Malick Fall

Personal information
- Date of birth: 17 November 1968
- Place of birth: Matam, Senegal
- Date of death: 16 October 2023 (aged 54)
- Height: 1.80 m (5 ft 11 in)
- Position: Forward

Senior career*
- Years: Team / Apps / (Gls)
- 1986–1987: Amiens / 3 / (0)
- 1987–1990: Abbeville / 79 / (18)
- 1990–1992: Angers / 39 / (5)
- 1992–1993: Amiens / 8 / (0)
- 1994–1996: Brest / 2 / (0)
- Total:  / 131 / (29)

International career
- 1992: Senegal / 3 / (0)

= Malick Fall (footballer) =

Senegalese footballer (1968–2023)

Malick Fall (17 November 1968 – 16 October 2023) was a Senegalese professional footballer who played as a forward, spending most of his career in France.

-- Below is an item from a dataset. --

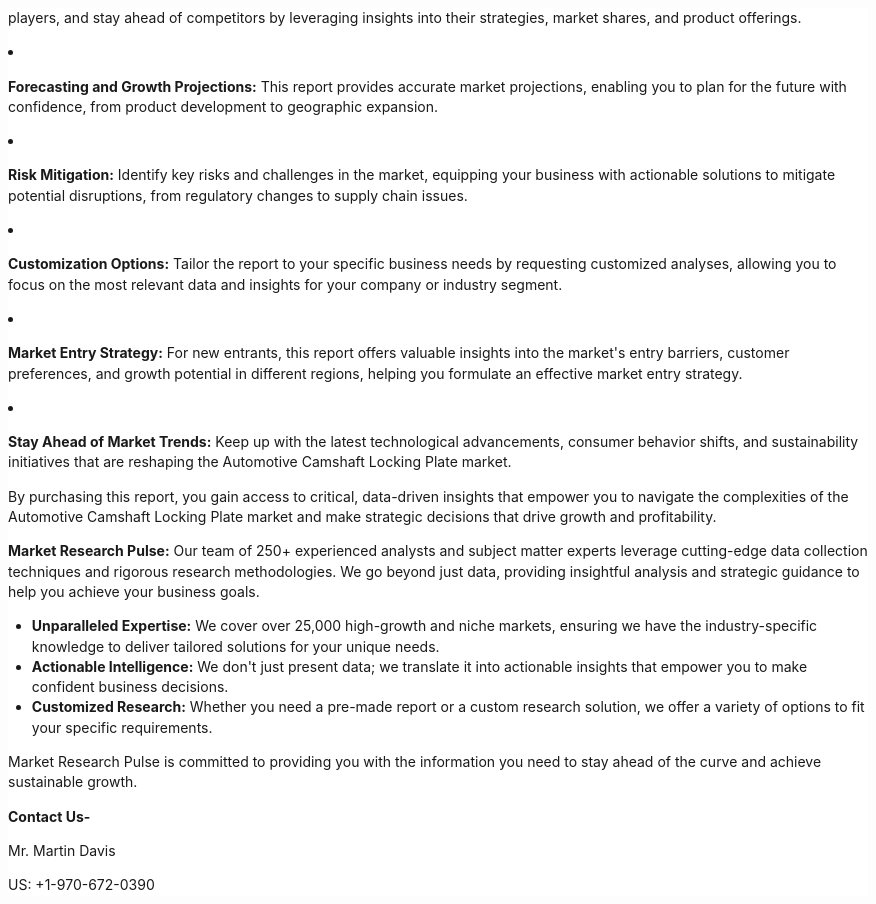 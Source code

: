 players, and stay ahead of competitors by leveraging insights into their strategies, market shares, and product offerings.</p></li><li><p><strong>Forecasting and Growth Projections:</strong> This report provides accurate market projections, enabling you to plan for the future with confidence, from product development to geographic expansion.</p></li><li><p><strong>Risk Mitigation:</strong> Identify key risks and challenges in the market, equipping your business with actionable solutions to mitigate potential disruptions, from regulatory changes to supply chain issues.</p></li><li><p><strong>Customization Options:</strong> Tailor the report to your specific business needs by requesting customized analyses, allowing you to focus on the most relevant data and insights for your company or industry segment.</p></li><li><p><strong>Market Entry Strategy:</strong> For new entrants, this report offers valuable insights into the market's entry barriers, customer preferences, and growth potential in different regions, helping you formulate an effective market entry strategy.</p></li><li><p><strong>Stay Ahead of Market Trends:</strong> Keep up with the latest technological advancements, consumer behavior shifts, and sustainability initiatives that are reshaping the Automotive Camshaft Locking Plate market.</p></li></ol><p>By purchasing this report, you gain access to critical, data-driven insights that empower you to navigate the complexities of the Automotive Camshaft Locking Plate market and make strategic decisions that drive growth and profitability.</p><p><strong>Market Research Pulse:</strong>&nbsp;Our team of 250+ experienced analysts and subject matter experts leverage cutting-edge data collection techniques and rigorous research methodologies. We go beyond just data, providing insightful analysis and strategic guidance to help you achieve your business goals.</p><ul><li><strong>Unparalleled Expertise:</strong>&nbsp;We cover over 25,000 high-growth and niche markets, ensuring we have the industry-specific knowledge to deliver tailored solutions for your unique needs.</li><li><strong>Actionable Intelligence:</strong>&nbsp;We don't just present data; we translate it into actionable insights that empower you to make confident business decisions.</li><li><strong>Customized Research:</strong>&nbsp;Whether you need a pre-made report or a custom research solution, we offer a variety of options to fit your specific requirements.</li></ul><p>Market Research Pulse is committed to providing you with the information you need to stay ahead of the curve and achieve sustainable growth.</p><p><strong>Contact Us-</strong></p><p>Mr. Martin Davis</p><p>US: +1-970-672-0390</p>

At international level, he made three appearances for the Senegal national team.

==Career==
Born in Matam, Fall moved to France as a youth and played for several clubs in Ligue 2, including Amiens SC, SC Abbeville and Angers SCO.

Fall made several appearances for the Senegal national team, and played at the 1992 African Cup of Nations finals.

==Death==
Malick Fall died on 16 October 2023, at the age of 54.